ご自分の民に裁きを執行するのに,エホバが無情なカルデア人をお用いになることに疑問を表明したハバククは,自分が次に戒めを受けるであろうと考えていました。そこで彼は,神から啓示の与えられることを望んでこう言いました。「わたしはわたしの見張所に立ち,物見やぐらに身を置き,望み見て,彼がわたしになんと語られるかを見,またわたし[に対する戒めに]わたし自らなんと答えたらよかろうかを見よう」― ハバクク 2:1,口[新]。
預言の成就の確証とバビロンに対する裁き
エホバの答えは,その預言が必ず成就することを確証するものでした。ハバククはこう告げられました。「この幻を書き,これを板の上に明らかにしるし,走りながらも,これを読みうるようにせよ。この幻はなお定められたるときを待ち,終りをさして急いでいる。それは偽りではない。もしおそければ待っておれ。それは必ず臨む。滞りはしない」。(ハバクク 2:2,3,口)不忠実なユダに裁きを執行する手段としてカルデア人が用いられることに疑問の余地はありませんでした。ハバククに啓示されたその幻は,「急いでいる」,つまり確実にその成就に近づいていました。

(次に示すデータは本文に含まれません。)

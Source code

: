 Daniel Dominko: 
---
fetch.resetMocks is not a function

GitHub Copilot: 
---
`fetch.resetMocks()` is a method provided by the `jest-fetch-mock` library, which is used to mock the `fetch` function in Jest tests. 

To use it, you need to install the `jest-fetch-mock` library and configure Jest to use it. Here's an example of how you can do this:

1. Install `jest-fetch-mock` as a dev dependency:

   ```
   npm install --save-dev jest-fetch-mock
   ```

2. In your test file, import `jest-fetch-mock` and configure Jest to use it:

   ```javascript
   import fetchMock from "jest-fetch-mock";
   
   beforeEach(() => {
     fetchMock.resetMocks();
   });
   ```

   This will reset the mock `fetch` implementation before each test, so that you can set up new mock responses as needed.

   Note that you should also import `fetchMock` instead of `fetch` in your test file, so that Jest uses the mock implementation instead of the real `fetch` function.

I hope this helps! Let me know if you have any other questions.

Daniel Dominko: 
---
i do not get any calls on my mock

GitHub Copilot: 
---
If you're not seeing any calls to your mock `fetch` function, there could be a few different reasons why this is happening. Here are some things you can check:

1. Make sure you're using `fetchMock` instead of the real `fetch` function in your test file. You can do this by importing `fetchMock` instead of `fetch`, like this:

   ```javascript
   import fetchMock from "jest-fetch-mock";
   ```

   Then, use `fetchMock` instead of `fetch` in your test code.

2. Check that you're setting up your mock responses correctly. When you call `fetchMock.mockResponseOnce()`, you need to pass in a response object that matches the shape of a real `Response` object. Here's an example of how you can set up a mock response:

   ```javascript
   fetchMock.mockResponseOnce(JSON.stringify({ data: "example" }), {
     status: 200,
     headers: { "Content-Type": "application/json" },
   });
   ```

しかし,カルデア人は自分の欲望のままに行動し,自分ではそれと気付かずに,不忠実な民に神の義なる裁きを執行する神の道具として用いられることになっていたのです。カルデア人を用いることにハバククが異議を唱えた時,エホバ神は,彼らの無情でどん欲な行為や流血の罪が罰せられずにはおかないことを彼に知らせました。エホバはこう宣言されました。「あなたは多くの国民をかすめたゆえ,そのもろもろの民の残れる者は皆あなたをかすめる。これは人の血を流し,国と町と,その中に住むすべての者に暴虐を行なったからである」― ハバクク 2:8,口。
成就したハバククの預言
ハバククに語られたエホバの言葉に従い,カルデア人はエルサレムとユダの地に攻め寄せてきました。聖書に収められている歴史上の記録はこう告げています。カルデア人の王ネブカデネザルは「その聖所の家でつるぎをもって若者たちを殺し,若者をも,処女をも,老人をも,しらがの者をもあわれまなかった。……彼はまたつるぎをのがれた者どもを,バビロンに捕えて行っ(た)」― 歴代下 36:17-20,口。
それから70年もたたない西暦前539年のこと,バビロンは自分のそれまでの歩みを清算する日を迎えました。その日,クロスは,メディア人,ペルシャ人およびエラム人の軍隊を率いて同市を占領しました。クロスは,バビロン市内を流れるユーフラテス川をう回させて川の水を干上がらせ,川底を通って軍を進めました。神意により,ユーフラテス川に面したバビロンの城門は開け放たれており,クロスの軍はなんなく市内に侵入できました。抵抗する者を殺しながら素早く街路を通り抜け,王宮を襲って,そこに住む王ベルシャザルを殺害しました。こうして,バビロンは一夜のうちに倒壊したのです。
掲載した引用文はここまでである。